### TASK OBJECTIVE
Every line with the string "nopagebreak" should be copied from the data.

### DATA
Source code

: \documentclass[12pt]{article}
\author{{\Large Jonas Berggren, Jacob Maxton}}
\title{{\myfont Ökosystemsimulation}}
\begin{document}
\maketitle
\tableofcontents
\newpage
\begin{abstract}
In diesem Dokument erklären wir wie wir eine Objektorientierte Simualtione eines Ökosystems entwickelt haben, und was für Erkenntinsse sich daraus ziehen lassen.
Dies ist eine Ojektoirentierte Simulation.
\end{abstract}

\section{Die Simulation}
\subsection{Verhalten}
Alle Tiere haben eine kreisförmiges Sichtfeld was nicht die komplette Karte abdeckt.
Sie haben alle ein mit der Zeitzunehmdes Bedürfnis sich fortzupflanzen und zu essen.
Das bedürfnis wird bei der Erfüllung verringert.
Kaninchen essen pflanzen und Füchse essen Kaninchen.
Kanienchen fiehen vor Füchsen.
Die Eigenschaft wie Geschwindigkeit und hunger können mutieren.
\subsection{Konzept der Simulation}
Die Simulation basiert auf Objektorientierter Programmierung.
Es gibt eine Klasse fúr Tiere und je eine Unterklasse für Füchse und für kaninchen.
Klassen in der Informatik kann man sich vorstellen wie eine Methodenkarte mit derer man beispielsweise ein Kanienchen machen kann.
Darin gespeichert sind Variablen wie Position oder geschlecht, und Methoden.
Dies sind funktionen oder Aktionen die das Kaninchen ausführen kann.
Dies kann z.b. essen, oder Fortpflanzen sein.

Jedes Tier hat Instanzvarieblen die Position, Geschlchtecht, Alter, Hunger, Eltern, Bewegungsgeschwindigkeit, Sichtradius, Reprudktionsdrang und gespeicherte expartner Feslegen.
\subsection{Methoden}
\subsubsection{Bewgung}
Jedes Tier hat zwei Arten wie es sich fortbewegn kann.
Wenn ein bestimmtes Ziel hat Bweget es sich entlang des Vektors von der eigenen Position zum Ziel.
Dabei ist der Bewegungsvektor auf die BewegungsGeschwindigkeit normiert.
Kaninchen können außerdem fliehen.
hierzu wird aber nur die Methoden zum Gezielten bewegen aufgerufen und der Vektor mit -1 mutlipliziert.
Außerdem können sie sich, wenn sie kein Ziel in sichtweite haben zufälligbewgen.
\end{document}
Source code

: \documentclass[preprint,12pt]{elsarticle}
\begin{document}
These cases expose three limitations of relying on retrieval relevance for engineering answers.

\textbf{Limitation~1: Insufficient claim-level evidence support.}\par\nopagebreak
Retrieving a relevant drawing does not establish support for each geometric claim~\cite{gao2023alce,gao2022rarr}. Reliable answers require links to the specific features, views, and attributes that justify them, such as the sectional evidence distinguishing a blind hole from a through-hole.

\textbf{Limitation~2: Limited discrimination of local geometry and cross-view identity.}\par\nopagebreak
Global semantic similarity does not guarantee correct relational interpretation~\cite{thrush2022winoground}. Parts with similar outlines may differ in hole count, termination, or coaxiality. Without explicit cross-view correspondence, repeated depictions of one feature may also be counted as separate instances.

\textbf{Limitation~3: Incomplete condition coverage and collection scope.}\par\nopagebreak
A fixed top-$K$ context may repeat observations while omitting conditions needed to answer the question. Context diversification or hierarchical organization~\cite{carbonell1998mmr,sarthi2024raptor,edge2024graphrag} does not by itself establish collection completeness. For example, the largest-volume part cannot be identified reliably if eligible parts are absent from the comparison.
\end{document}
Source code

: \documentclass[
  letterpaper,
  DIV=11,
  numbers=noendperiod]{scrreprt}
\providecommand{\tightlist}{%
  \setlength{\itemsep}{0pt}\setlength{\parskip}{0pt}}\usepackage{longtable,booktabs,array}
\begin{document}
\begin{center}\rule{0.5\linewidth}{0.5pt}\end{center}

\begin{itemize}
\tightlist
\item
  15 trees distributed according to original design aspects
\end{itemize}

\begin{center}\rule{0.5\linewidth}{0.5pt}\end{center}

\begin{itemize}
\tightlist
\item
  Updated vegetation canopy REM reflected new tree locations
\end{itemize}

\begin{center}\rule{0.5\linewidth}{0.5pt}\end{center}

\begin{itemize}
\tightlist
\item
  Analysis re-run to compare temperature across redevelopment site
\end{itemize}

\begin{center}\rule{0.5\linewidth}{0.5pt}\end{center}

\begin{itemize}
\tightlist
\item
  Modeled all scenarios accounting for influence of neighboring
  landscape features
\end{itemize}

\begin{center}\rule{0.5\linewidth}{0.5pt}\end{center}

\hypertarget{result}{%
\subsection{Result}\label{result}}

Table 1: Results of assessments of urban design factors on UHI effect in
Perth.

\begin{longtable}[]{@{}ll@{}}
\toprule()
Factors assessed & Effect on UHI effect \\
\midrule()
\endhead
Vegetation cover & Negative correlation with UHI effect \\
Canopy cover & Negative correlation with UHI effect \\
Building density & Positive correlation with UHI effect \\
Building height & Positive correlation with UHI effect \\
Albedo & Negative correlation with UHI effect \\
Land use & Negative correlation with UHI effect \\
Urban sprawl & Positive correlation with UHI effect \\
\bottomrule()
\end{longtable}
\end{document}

### EXERCISE RESPONSE
\textbf{Limitation~1: Insufficient claim-level evidence support.}\par\nopagebreak
\textbf{Limitation~2: Limited discrimination of local geometry and cross-view identity.}\par\nopagebreak
\textbf{Limitation~3: Incomplete condition coverage and collection scope.}\par\nopagebreak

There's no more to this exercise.